Die Schwere der Schuld des Täters ergibt sich allein aus der Anzahl der verhängten Tagessätze (§ 40 Abs. 1 S. 1 StGB). Die Höhe eines einzelnen Tagessatzes bestimmt sich dann nach den persönlichen und wirtschaftlichen Umstände des Täters an. Maßgeblich ist hier vor allem das Nettoeinkommen, das ihm pro Tag zur Verfügung steht (§ 40 Abs. 2 StGB). In den Urteilsspruch werden dann Anzahl und Höhe der Tagessätze aufgenommen.Hat ein alleinstehender Täter etwa ein Nettoeinkommen von €3000 im Monat, bedeutet das ein Nettoeinkommen von €100 pro Tag.
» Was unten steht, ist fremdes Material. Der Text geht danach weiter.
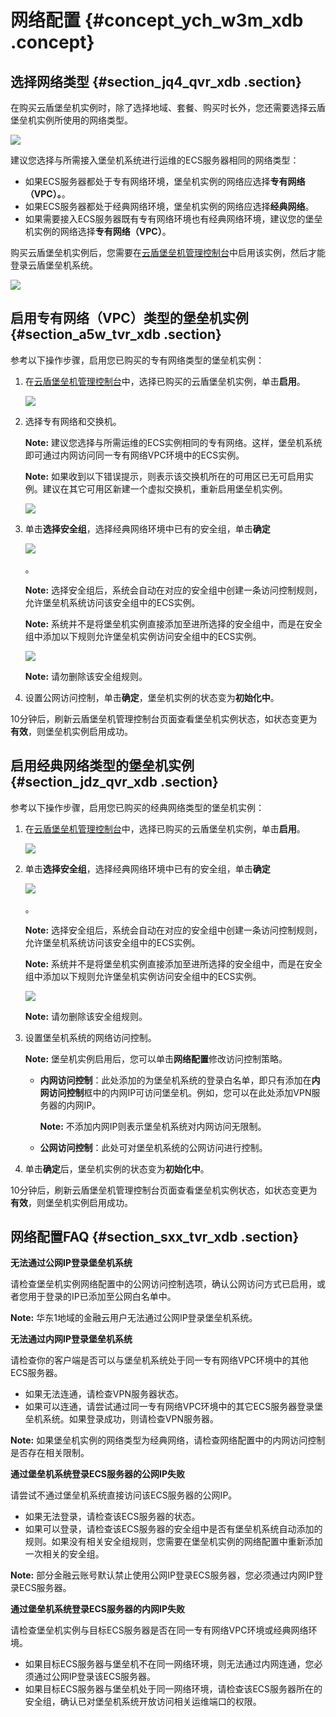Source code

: # 网络配置 {#concept_ych_w3m_xdb .concept}

## 选择网络类型 {#section_jq4_qvr_xdb .section}

在购买云盾堡垒机实例时，除了选择地域、套餐、购买时长外，您还需要选择云盾堡垒机实例所使用的网络类型。

![](http://static-aliyun-doc.oss-cn-hangzhou.aliyuncs.com/assets/img/12730/3820_zh-CN.png)

建议您选择与所需接入堡垒机系统进行运维的ECS服务器相同的网络类型：

-   如果ECS服务器都处于专有网络环境，堡垒机实例的网络应选择**专有网络（VPC）。**。
-   如果ECS服务器都处于经典网络环境，堡垒机实例的网络应选择**经典网络**。
-   如果需要接入ECS服务器既有专有网络环境也有经典网络环境，建议您的堡垒机实例的网络选择**专有网络（VPC）**。

购买云盾堡垒机实例后，您需要在[云盾堡垒机管理控制台](https://yundun.console.aliyun.com/?p=bastion)中启用该实例，然后才能登录云盾堡垒机系统。

![](http://static-aliyun-doc.oss-cn-hangzhou.aliyuncs.com/assets/img/12730/3821_zh-CN.png)

## 启用专有网络（VPC）类型的堡垒机实例 {#section_a5w_tvr_xdb .section}

参考以下操作步骤，启用您已购买的专有网络类型的堡垒机实例：

1.  在[云盾堡垒机管理控制台](https://yundun.console.aliyun.com/?p=bastion)中，选择已购买的云盾堡垒机实例，单击**启用**。

    ![](http://static-aliyun-doc.oss-cn-hangzhou.aliyuncs.com/assets/img/12730/3822_zh-CN.png)

2.  选择专有网络和交换机。

    **Note:** 建议您选择与所需运维的ECS实例相同的专有网络。这样，堡垒机系统即可通过内网访问同一专有网络VPC环境中的ECS实例。

    **Note:** 如果收到以下错误提示，则表示该交换机所在的可用区已无可启用实例。建议在其它可用区新建一个虚拟交换机，重新启用堡垒机实例。

    ![](http://static-aliyun-doc.oss-cn-hangzhou.aliyuncs.com/assets/img/12730/3823_zh-CN.png)

3.  单击**选择安全组**，选择经典网络环境中已有的安全组，单击**确定**

    ![](http://static-aliyun-doc.oss-cn-hangzhou.aliyuncs.com/assets/img/12730/3824_zh-CN.png)

    。

    **Note:** 选择安全组后，系统会自动在对应的安全组中创建一条访问控制规则，允许堡垒机系统访问该安全组中的ECS实例。

    **Note:** 系统并不是将堡垒机实例直接添加至进所选择的安全组中，而是在安全组中添加以下规则允许堡垒机实例访问安全组中的ECS实例。

    ![](http://static-aliyun-doc.oss-cn-hangzhou.aliyuncs.com/assets/img/12730/3825_zh-CN.png)

    **Note:** 请勿删除该安全组规则。

4.  设置公网访问控制，单击**确定**，堡垒机实例的状态变为**初始化中**。

10分钟后，刷新云盾堡垒机管理控制台页面查看堡垒机实例状态，如状态变更为**有效**，则堡垒机实例启用成功。

## 启用经典网络类型的堡垒机实例 {#section_jdz_qvr_xdb .section}

参考以下操作步骤，启用您已购买的经典网络类型的堡垒机实例：

1.  在[云盾堡垒机管理控制台](https://yundun.console.aliyun.com/?p=bastion)中，选择已购买的云盾堡垒机实例，单击**启用**。

    ![](http://static-aliyun-doc.oss-cn-hangzhou.aliyuncs.com/assets/img/12730/3826_zh-CN.png)

2.  单击**选择安全组**，选择经典网络环境中已有的安全组，单击**确定**

    ![](http://static-aliyun-doc.oss-cn-hangzhou.aliyuncs.com/assets/img/12730/3827_zh-CN.png)

    。

    **Note:** 选择安全组后，系统会自动在对应的安全组中创建一条访问控制规则，允许堡垒机系统访问该安全组中的ECS实例。

    **Note:** 系统并不是将堡垒机实例直接添加至进所选择的安全组中，而是在安全组中添加以下规则允许堡垒机实例访问安全组中的ECS实例。

    ![](http://static-aliyun-doc.oss-cn-hangzhou.aliyuncs.com/assets/img/12730/3828_zh-CN.png)

    **Note:** 请勿删除该安全组规则。

3.  设置堡垒机系统的网络访问控制。

    **Note:** 堡垒机实例启用后，您可以单击**网络配置**修改访问控制策略。

    -   **内网访问控制**：此处添加的为堡垒机系统的登录白名单，即只有添加在**内网访问控制**框中的内网IP可访问堡垒机。例如，您可以在此处添加VPN服务器的内网IP。

        **Note:** 不添加内网IP则表示堡垒机系统对内网访问无限制。

    -   **公网访问控制**：此处可对堡垒机系统的公网访问进行控制。
4.  单击**确定**后，堡垒机实例的状态变为**初始化中**。

10分钟后，刷新云盾堡垒机管理控制台页面查看堡垒机实例状态，如状态变更为**有效**，则堡垒机实例启用成功。

## 网络配置FAQ {#section_sxx_tvr_xdb .section}

**无法通过公网IP登录堡垒机系统**

请检查堡垒机实例网络配置中的公网访问控制选项，确认公网访问方式已启用，或者您用于登录的IP已添加至公网白名单中。

**Note:** 华东1地域的金融云用户无法通过公网IP登录堡垒机系统。

**无法通过内网IP登录堡垒机系统**

请检查你的客户端是否可以与堡垒机系统处于同一专有网络VPC环境中的其他ECS服务器。

-   如果无法连通，请检查VPN服务器状态。
-   如果可以连通，请尝试通过同一专有网络VPC环境中的其它ECS服务器登录堡垒机系统。如果登录成功，则请检查VPN服务器。

**Note:** 如果堡垒机实例的网络类型为经典网络，请检查网络配置中的内网访问控制是否存在相关限制。

**通过堡垒机系统登录ECS服务器的公网IP失败**

请尝试不通过堡垒机系统直接访问该ECS服务器的公网IP。

-   如果无法登录，请检查该ECS服务器的状态。
-   如果可以登录，请检查该ECS服务器的安全组中是否有堡垒机系统自动添加的规则。如果没有相关安全组规则，您需要在堡垒机实例的网络配置中重新添加一次相关的安全组。

**Note:** 部分金融云账号默认禁止使用公网IP登录ECS服务器，您必须通过内网IP登录ECS服务器。

**通过堡垒机系统登录ECS服务器的内网IP失败**

请检查堡垒机实例与目标ECS服务器是否在同一专有网络VPC环境或经典网络环境。

-   如果目标ECS服务器与堡垒机不在同一网络环境，则无法通过内网连通，您必须通过公网IP登录该ECS服务器。
-   如果目标ECS服务器与堡垒机处于同一网络环境，请检查该ECS服务器所在的安全组，确认已对堡垒机系统开放访问相关运维端口的权限。

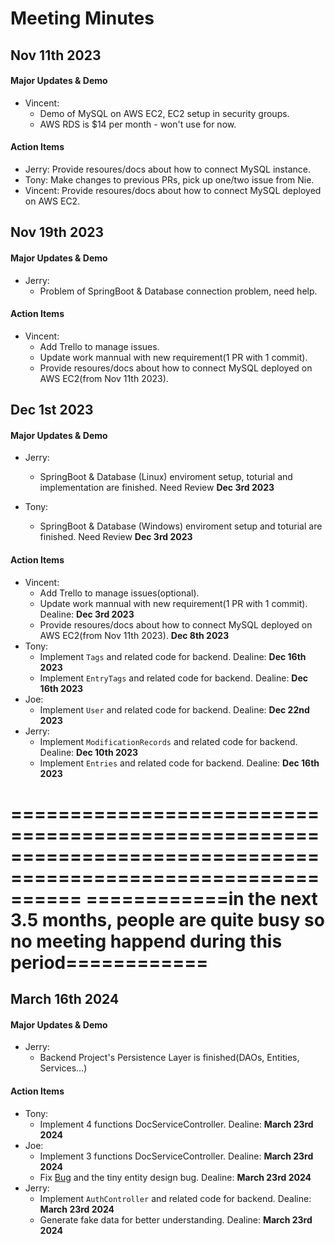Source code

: # Meeting Minutes


## Nov 11th 2023
#### Major Updates & Demo
- Vincent: 
    - Demo of MySQL on AWS EC2, EC2 setup in security groups. 
    - AWS RDS is $14 per month - won't use for now. 

#### Action Items
- Jerry: Provide resoures/docs about how to connect MySQL instance. 
- Tony: Make changes to previous PRs, pick up one/two issue from Nie. 
- Vincent: Provide resoures/docs about how to connect MySQL deployed on AWS EC2. 

## Nov 19th 2023
#### Major Updates & Demo
- Jerry: 
    - Problem of SpringBoot & Database connection problem, need help.

#### Action Items
- Vincent: 
    - Add Trello to manage issues. 
    - Update work mannual with new requirement(1 PR with 1 commit). 
    - Provide resoures/docs about how to connect MySQL deployed on AWS EC2(from Nov 11th 2023). 

## Dec 1st 2023
#### Major Updates & Demo
- Jerry: 
    - SpringBoot & Database (Linux) enviroment setup, toturial and implementation are finished. Need Review **Dec 3rd 2023**

- Tony: 
    - SpringBoot & Database (Windows) enviroment setup and toturial are finished. Need Review **Dec 3rd 2023**

#### Action Items
- Vincent: 
    - Add Trello to manage issues(optional). 
    - Update work mannual with new requirement(1 PR with 1 commit). Dealine: **Dec 3rd 2023**
    - Provide resoures/docs about how to connect MySQL deployed on AWS EC2(from Nov 11th 2023). **Dec 8th 2023**
- Tony: 
    - Implement `Tags` and related code for backend. Dealine: **Dec 16th 2023**
    - Implement `EntryTags` and related code for backend. Dealine: **Dec 16th 2023**
- Joe: 
    - Implement `User` and related code for backend. Dealine: **Dec 22nd 2023**
- Jerry: 
    - Implement `ModificationRecords` and related code for backend. Dealine: **Dec 10th 2023**
    - Implement `Entries` and related code for backend. Dealine: **Dec 16th 2023**

==============================================================================================================
============in the next 3.5 months, people are quite busy so no meeting happend during this period============
==============================================================================================================

## March 16th 2024
#### Major Updates & Demo
- Jerry: 
    - Backend Project's Persistence Layer is finished(DAOs, Entities, Services...)

#### Action Items
- Tony: 
    - Implement 4 functions DocServiceController. Dealine: **March 23rd 2024**
- Joe: 
    - Implement 3 functions DocServiceController. Dealine: **March 23rd 2024**
    - Fix [Bug](https://github.com/RunpengNie/underdog-s-struggling/issues/26) and the tiny entity design bug. Dealine: **March 23rd 2024**
- Jerry: 
    - Implement `AuthController` and related code for backend. Dealine: **March 23rd 2024**
    - Generate fake data for better understanding. Dealine: **March 23rd 2024**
Bei einer Verurteilung zu 20 Tagessätzen, ergäbe das eine Geldstrafe von €2000 (20x €100). Hätte der Täter nur ein Nettoeinkomen von €900 läge die Tagessatzhöhe bei €30. Die verhängte Geldstrafe würde dann insgesamt €600 (20x €30) betragen, obwohl der Schuldvorwurf identisch ist.Vertiefte Kenntnisse hierzu werden erst im zweiten Examen erwartet.

4. Wenn A zu einer Geldstrafe verurteilt wird und diese nicht bezahlen kann, muss er unter Umständen trotzdem ins Gefängnis (§ 43 StGB).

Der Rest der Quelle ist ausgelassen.